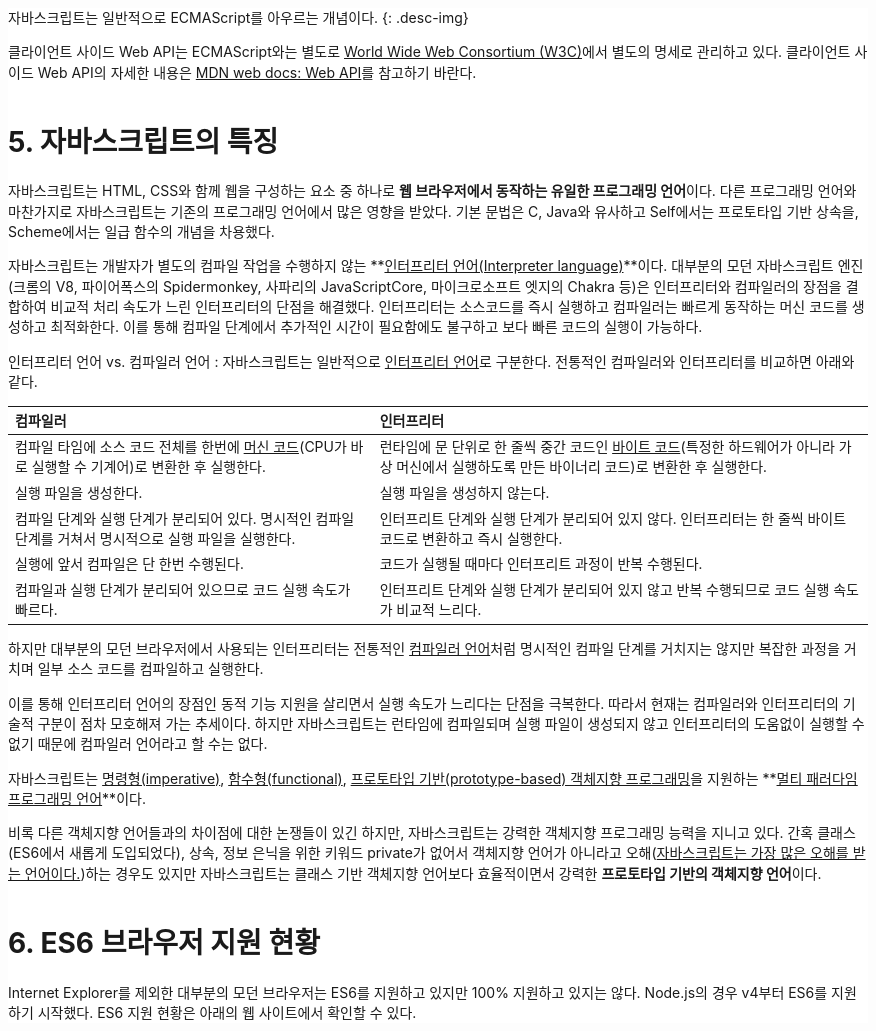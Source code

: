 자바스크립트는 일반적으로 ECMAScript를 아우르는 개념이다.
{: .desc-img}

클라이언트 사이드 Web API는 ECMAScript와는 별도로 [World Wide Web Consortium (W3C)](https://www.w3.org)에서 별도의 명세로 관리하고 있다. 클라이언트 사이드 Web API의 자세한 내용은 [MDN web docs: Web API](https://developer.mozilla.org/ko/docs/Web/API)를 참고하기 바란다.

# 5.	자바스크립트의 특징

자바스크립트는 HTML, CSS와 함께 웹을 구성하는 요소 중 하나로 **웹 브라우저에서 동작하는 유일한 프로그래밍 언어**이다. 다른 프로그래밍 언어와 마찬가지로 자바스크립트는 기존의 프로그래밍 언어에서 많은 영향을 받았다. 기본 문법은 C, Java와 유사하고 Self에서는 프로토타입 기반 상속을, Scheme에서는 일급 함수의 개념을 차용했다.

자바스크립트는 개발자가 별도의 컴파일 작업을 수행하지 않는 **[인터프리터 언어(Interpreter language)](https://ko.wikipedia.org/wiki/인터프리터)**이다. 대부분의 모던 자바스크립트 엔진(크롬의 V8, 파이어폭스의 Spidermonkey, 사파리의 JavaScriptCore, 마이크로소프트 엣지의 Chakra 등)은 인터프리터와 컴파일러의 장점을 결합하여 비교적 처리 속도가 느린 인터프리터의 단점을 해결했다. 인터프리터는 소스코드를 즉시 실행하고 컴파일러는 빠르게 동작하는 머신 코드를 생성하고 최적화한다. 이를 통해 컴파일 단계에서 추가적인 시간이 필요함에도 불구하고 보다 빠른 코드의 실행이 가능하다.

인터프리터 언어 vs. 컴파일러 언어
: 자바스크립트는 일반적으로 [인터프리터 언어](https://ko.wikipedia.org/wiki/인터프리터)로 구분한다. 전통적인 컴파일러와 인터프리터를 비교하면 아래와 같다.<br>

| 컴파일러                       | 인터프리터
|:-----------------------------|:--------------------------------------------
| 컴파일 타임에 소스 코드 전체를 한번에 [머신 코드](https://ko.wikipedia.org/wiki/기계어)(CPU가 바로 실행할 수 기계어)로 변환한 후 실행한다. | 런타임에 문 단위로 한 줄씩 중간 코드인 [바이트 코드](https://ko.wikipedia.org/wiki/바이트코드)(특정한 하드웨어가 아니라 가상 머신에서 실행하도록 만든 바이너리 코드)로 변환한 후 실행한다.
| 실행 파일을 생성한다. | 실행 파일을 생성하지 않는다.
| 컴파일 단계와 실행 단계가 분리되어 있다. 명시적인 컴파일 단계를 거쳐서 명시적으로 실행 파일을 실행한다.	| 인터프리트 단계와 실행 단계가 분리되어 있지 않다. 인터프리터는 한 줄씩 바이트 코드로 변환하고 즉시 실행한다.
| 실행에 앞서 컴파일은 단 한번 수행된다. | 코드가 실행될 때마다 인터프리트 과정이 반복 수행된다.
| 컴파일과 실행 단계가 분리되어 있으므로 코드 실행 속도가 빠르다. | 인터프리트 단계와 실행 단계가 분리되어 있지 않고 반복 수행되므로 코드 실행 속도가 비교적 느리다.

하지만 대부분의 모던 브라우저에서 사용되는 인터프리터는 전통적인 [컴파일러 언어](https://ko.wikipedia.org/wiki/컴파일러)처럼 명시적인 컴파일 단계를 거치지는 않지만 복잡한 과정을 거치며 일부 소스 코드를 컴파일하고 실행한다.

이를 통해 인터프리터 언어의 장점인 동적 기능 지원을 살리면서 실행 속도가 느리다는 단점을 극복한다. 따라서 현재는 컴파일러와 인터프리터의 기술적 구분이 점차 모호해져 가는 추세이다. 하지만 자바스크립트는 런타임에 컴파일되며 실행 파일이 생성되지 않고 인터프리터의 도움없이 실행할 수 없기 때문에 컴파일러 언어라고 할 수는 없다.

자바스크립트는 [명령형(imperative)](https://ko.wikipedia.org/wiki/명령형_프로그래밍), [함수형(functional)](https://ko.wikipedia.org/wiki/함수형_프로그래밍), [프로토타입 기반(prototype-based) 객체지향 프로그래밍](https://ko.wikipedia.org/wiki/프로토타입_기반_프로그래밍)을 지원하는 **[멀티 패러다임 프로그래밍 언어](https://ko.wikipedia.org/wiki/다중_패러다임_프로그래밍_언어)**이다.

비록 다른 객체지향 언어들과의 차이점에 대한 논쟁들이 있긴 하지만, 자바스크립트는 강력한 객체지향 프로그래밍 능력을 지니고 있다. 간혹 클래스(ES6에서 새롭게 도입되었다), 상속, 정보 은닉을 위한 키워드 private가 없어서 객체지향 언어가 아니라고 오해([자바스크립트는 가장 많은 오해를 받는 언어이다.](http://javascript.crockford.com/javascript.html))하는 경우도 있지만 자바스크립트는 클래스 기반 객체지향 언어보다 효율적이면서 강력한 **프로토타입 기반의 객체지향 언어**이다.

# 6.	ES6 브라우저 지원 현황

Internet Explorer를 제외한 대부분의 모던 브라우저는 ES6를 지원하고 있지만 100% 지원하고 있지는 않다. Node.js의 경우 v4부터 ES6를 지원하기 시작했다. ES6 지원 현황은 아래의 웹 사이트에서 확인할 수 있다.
:::::
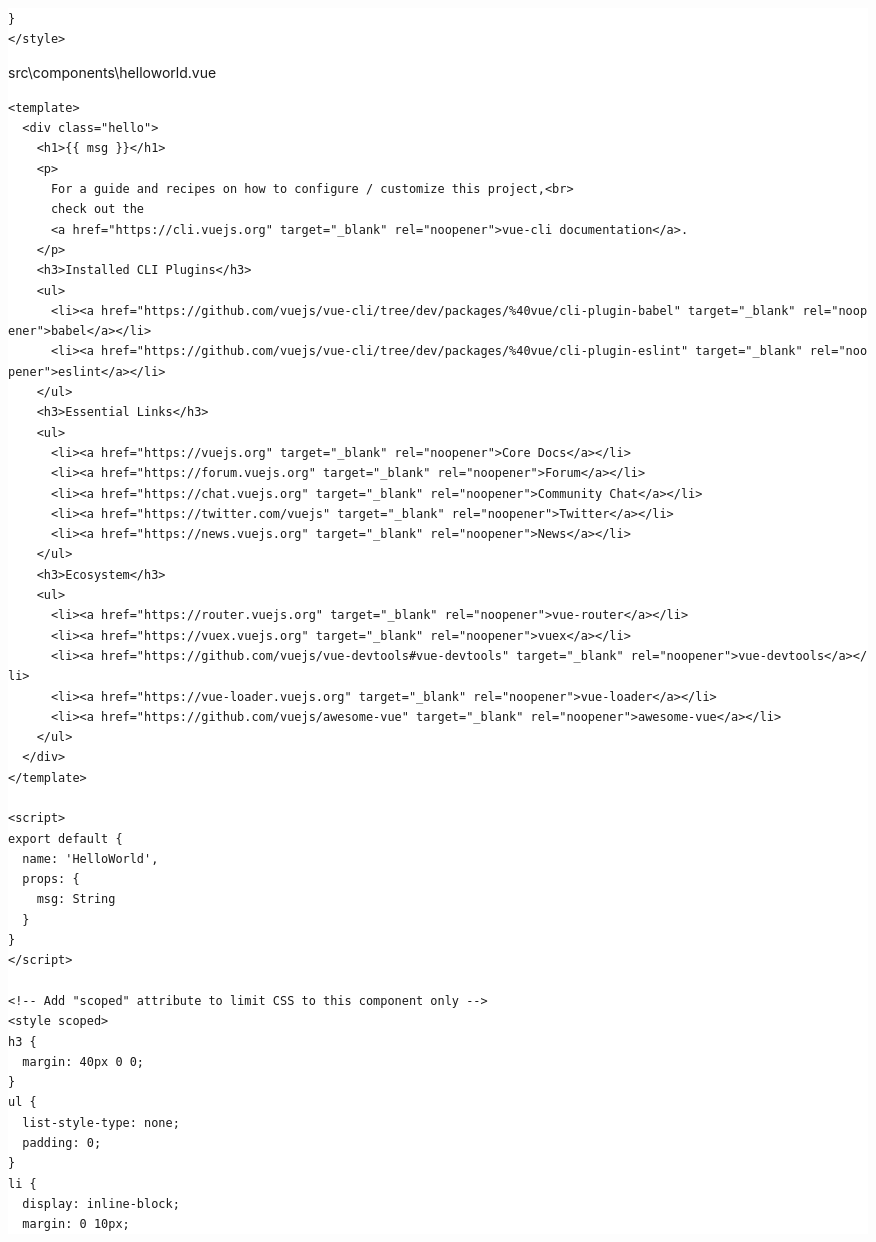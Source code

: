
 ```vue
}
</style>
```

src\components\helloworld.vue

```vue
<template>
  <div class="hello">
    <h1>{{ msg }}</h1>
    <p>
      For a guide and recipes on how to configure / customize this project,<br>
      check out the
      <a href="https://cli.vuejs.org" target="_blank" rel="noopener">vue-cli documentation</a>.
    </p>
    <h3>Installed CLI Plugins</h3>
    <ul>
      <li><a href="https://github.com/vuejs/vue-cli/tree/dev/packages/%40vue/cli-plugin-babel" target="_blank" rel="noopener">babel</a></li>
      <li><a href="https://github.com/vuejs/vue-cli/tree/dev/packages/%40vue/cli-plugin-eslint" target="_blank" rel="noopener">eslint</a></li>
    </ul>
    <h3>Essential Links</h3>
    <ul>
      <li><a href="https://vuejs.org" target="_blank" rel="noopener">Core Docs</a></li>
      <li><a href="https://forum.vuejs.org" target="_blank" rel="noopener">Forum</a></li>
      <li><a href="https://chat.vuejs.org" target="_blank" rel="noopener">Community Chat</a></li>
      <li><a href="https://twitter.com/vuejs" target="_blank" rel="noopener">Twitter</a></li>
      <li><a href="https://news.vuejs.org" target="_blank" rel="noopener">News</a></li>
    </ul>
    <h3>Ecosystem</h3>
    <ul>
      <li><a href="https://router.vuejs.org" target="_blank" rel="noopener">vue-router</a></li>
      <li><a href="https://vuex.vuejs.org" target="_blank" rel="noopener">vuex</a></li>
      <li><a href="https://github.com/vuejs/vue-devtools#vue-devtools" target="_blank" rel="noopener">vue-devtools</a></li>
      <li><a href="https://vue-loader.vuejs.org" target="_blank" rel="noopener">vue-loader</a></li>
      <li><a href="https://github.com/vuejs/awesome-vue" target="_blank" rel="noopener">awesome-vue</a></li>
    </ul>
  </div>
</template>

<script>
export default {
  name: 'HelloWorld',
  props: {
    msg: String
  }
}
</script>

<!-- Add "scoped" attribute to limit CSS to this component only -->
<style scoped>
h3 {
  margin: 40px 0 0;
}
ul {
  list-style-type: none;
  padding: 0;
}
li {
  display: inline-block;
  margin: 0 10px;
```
:::::
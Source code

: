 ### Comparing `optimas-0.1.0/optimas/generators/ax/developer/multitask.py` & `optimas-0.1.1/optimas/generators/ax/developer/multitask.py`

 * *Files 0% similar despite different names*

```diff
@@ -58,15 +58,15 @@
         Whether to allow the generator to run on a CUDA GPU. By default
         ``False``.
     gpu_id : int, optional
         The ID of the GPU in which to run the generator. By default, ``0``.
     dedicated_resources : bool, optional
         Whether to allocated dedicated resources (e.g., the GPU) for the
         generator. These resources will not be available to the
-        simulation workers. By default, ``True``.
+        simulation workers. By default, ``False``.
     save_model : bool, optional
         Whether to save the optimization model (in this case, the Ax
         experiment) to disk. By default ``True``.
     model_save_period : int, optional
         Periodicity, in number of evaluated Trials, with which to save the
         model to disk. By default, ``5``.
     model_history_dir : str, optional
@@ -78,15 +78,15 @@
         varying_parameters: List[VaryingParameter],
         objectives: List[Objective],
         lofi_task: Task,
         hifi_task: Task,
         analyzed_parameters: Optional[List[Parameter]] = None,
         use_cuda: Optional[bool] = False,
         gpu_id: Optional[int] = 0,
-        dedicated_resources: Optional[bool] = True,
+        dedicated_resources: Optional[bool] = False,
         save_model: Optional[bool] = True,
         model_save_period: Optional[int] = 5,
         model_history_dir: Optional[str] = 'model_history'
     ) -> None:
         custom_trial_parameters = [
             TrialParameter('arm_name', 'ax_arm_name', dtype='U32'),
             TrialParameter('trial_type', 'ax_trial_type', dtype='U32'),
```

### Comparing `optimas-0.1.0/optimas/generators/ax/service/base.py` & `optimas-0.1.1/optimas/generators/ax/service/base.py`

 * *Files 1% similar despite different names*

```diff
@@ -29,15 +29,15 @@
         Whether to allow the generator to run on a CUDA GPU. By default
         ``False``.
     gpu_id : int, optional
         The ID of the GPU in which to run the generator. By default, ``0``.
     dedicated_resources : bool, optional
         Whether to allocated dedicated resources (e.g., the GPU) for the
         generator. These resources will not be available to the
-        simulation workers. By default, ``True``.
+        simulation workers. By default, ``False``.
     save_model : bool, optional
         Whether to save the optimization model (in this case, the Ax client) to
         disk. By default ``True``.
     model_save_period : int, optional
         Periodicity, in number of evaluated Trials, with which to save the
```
:::::
◆ **GOAL OF THE EXERCISE**:
Exactly how many lines in the listing above contain the string "dtype"? Give the number without comment.

◆ **SOLUTION TO THIS TASK**:
2